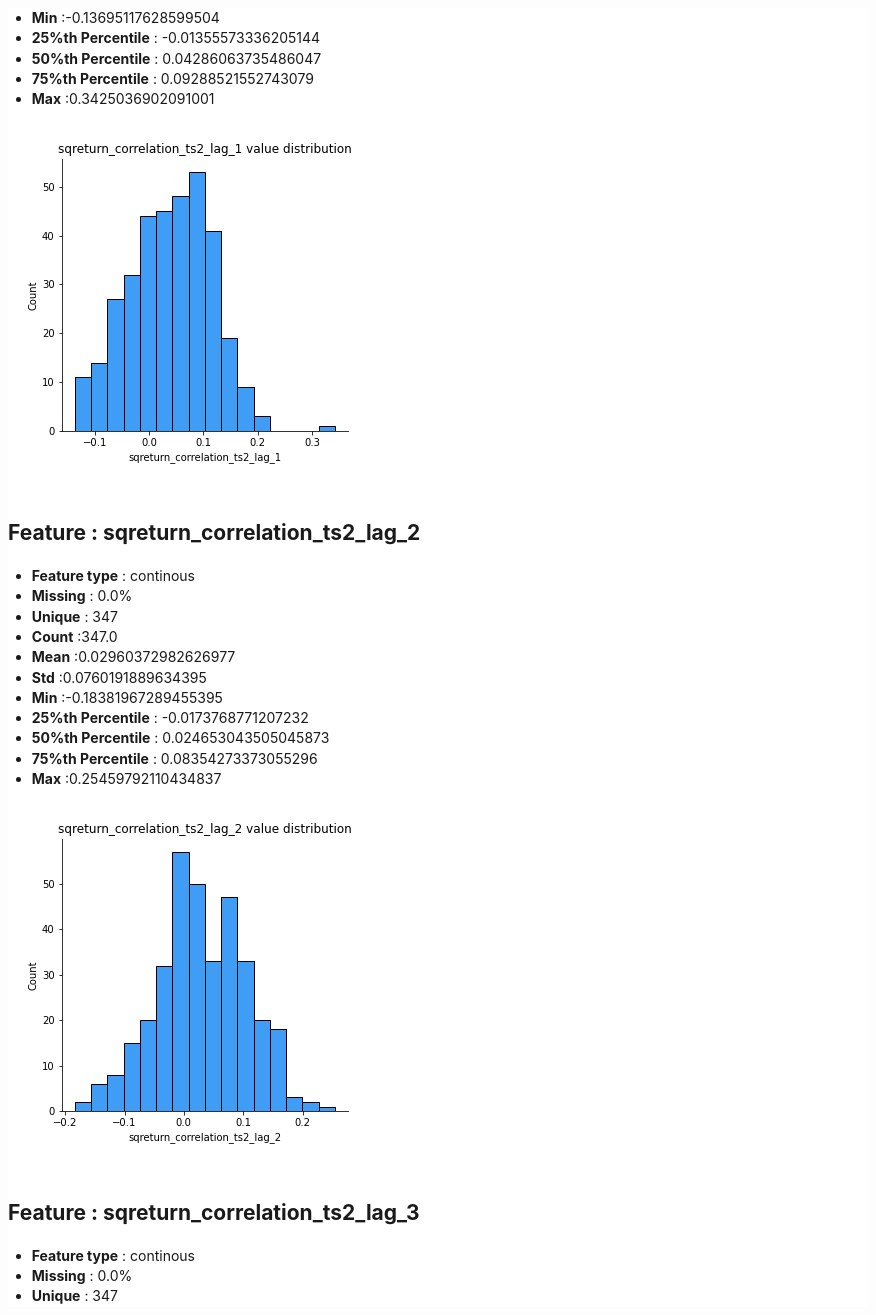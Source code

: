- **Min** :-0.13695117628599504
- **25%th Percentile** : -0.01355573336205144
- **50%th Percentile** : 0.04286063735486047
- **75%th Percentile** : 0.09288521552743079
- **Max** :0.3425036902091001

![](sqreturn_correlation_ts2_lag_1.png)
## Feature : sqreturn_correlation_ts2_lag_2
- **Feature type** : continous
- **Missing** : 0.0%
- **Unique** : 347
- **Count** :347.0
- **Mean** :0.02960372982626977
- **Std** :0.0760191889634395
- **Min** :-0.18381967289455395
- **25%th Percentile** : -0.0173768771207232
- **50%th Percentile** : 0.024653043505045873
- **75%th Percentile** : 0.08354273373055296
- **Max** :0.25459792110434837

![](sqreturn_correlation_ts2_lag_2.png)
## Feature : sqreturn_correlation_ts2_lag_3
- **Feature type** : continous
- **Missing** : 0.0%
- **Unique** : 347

#### [Activity]
For this exercise, copy the lines from the one that contains "- **25%th Percentile** : -0.01355573336205144" through the last line of the records, exactly and only those.

#### [Result for this task]
- **25%th Percentile** : -0.01355573336205144
- **50%th Percentile** : 0.04286063735486047
- **75%th Percentile** : 0.09288521552743079
- **Max** :0.3425036902091001

![](sqreturn_correlation_ts2_lag_1.png)
## Feature : sqreturn_correlation_ts2_lag_2
- **Feature type** : continous
- **Missing** : 0.0%
- **Unique** : 347
- **Count** :347.0
- **Mean** :0.02960372982626977
- **Std** :0.0760191889634395
- **Min** :-0.18381967289455395
- **25%th Percentile** : -0.0173768771207232
- **50%th Percentile** : 0.024653043505045873
- **75%th Percentile** : 0.08354273373055296
- **Max** :0.25459792110434837

![](sqreturn_correlation_ts2_lag_2.png)
## Feature : sqreturn_correlation_ts2_lag_3
- **Feature type** : continous
- **Missing** : 0.0%
- **Unique** : 347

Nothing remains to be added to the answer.